Okay, put like that, yes, that could be very useful. I really am very receptive to anything she can teach me to teach my dog. Way open book... especially, as you say, when it is something I know nothing of. 



msvette2u said:


> A "place" may be useful at some point.
> As could a "sit" until you release them.
> 
> What you're looking at is the difference between "do it yourself" obedience and a training class


Hehe, yeah, do it yourself can work to some extent, but I need more than that.  So does Mr Bailey. 



GatorDog said:


> What type of class are you attending? I work in Schutzhund and when my trainer tells me to teach my dog to do something, I do it regardless of whether or not I believe I am ever actually going to use it. I look at it as another mentally stimulating exercise that when accomplished, will reinforce our relationship as a training team. Its the same reason a lot of people teach other "tricks" such as paw, play dead, etc.
> As far as training your sit/stay..I believe that is just a personal style of training. I do agree with your trainer, however. Dogs who compete in Schutzhund, for instance, when doing an out of motion-sit exercise, are given a "sit" command while heeling the handler, without another "stay" command. After all, isn't it really easier for yourself to teach your dog to sit/stay or down/stay with one word rather than two? Hand signals have also seemed pretty redundant to me..if you don't think your dog will be able to hear you from a distance, then chances are he won't be able to see you either!
> And as far as "confusing" your dog...keep in mind that your dog is smart and does have the capacity to learn more than you think he can


True. True. We're only on beginning Obedience. I don't know where we'll go from there, but Schutzhund isn't on our agenda... maybe agility, flyball.. hard to say at this point, I have to see what his strengths are before I can say. Your last sentence is funny  -- I'm likely underestimating him. 



JKlatsky said:


> Okay. I like place too.  I think that sometimes that teaching a dog something *is not really about the utility of the command, but rather about learning to learn*.....
> 
> ...... I know maybe you're not interested in competitive obedience, *but I'm sure plenty of people have gone in just wanting a well mannered dog and then ended up getting hooked. It's in the trainer's best interest to start you with the commands and methods they have found most useful for their program.* That's what you're paying for.
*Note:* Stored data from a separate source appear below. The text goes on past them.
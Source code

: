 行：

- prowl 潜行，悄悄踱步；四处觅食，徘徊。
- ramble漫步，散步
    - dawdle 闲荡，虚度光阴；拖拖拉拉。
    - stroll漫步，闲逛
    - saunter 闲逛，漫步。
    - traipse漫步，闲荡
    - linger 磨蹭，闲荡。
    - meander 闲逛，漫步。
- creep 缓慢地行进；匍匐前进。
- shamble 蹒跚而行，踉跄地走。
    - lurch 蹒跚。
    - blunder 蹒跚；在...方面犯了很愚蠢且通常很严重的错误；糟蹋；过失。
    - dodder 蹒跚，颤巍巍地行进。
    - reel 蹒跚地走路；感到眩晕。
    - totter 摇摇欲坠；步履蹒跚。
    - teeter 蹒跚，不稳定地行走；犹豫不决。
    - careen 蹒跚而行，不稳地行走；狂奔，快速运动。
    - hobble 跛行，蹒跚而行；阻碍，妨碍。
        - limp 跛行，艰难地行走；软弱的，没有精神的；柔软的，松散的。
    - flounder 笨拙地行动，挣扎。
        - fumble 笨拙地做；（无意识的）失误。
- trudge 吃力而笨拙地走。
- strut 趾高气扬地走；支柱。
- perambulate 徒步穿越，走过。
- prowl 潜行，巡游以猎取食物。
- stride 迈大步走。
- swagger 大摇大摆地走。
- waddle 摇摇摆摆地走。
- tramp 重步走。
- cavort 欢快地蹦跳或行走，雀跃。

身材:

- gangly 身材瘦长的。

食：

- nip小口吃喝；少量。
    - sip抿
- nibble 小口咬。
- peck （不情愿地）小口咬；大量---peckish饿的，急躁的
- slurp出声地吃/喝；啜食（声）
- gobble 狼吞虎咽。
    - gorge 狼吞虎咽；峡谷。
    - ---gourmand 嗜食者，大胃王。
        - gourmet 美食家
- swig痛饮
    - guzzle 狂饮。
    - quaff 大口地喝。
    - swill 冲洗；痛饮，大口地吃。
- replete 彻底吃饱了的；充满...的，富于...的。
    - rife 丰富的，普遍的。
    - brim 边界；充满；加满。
Excellent points, that gives me a lot more to think about. That was a really awesome statement - (that I bolded above in red.) You've definitely given me (as have you all) a lot to consider.


Thanks everyone for the feedback.  VERY helpful.! :thumbup:


----------



## SitUbuSit (Aug 1, 2011)

I don't think you're being arrogant. You're dedicated to finding the right trainer instead of settling for the most convenient option. You're doing what works for you, which makes sense because, at the end of the day, YOU are going to be the one living with the dog.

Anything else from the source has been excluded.